##### SOURCE DATA #####
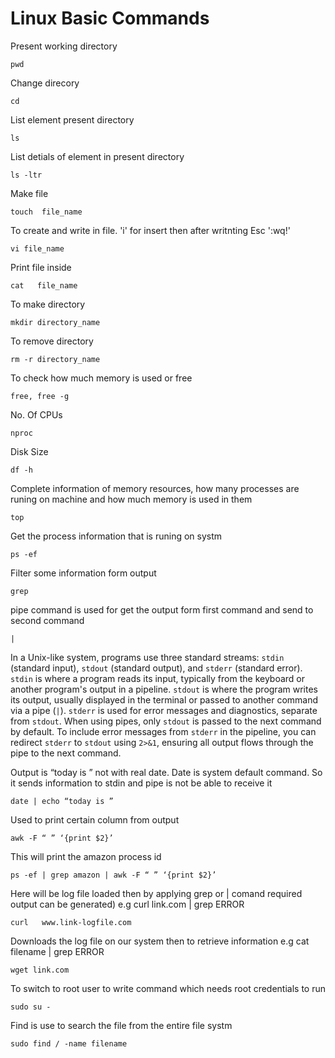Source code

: # Linux Basic Commands

Present working directory
```
pwd                    
```
Change direcory
```
cd
```                    
List element present directory
```
ls
```                   

List detials of  element in present directory
```
ls -ltr
```
Make file
```
touch  file_name                
```
To create and write in file. 'i' for insert then after writnting Esc ':wq!'
```
vi file_name                    
```

Print file inside
```
cat   file_name        
```
To make directory
```
mkdir directory_name   
```
To remove directory
```
rm -r directory_name   
```
To check how much memory is used or free
```
free, free -g          
```
No. Of CPUs 
```
nproc                  
```
Disk Size
```
df -h                  
```
Complete information of memory resources, how many processes are runing on machine and how much memory is used in them 
```
top                    
```
Get the process information that is runing on systm 
```
ps -ef                 
```
Filter some information form output 
```
grep                   
```
pipe command is used for get the output form first command and send to second command
```
|                      
```

In a Unix-like system, programs use three standard streams: `stdin` (standard input), `stdout` (standard output), and `stderr` (standard error). `stdin` is where a program reads its input, typically from the keyboard or another program's output in a pipeline. `stdout` is where the program writes its output, usually displayed in the terminal or passed to another command via a pipe (`|`). `stderr` is used for error messages and diagnostics, separate from `stdout`. When using pipes, only `stdout` is passed to the next command by default. To include error messages from `stderr` in the pipeline, you can redirect `stderr` to `stdout` using `2>&1`, ensuring all output flows through the pipe to the next command.

Output is “today is ” not with real date. Date is system default command. So it sends information to stdin and pipe is not be able to receive it
```
date | echo “today is ”                               
```
Used to print certain column from output 
```
awk -F “ ” ‘{print $2}’                                 
```
This will print the amazon process id
```
ps -ef | grep amazon | awk -F “ ” ‘{print $2}’          
```
Here will be log file loaded then by applying grep or | comand required output can be generated) e.g curl link.com | grep ERROR
```
curl   www.link-logfile.com                             
```
Downloads the log file on our system then to retrieve information e.g cat filename | grep ERROR  
```
wget link.com                                           
```
To switch to root user to write command which needs root credentials to run
```
sudo su -                                               
```
Find is use to search the file from the entire file systm
```
sudo find / -name filename        
```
#####
Beginning at the line that contains "Here will be" and ending at the last line above, copy each line without any change.

_TASK OUTPUT_.
Here will be log file loaded then by applying grep or | comand required output can be generated) e.g curl link.com | grep ERROR
```
curl   www.link-logfile.com                             
```
Downloads the log file on our system then to retrieve information e.g cat filename | grep ERROR  
```
wget link.com                                           
```
To switch to root user to write command which needs root credentials to run
```
sudo su -                                               
```
Find is use to search the file from the entire file systm
```
sudo find / -name filename        
```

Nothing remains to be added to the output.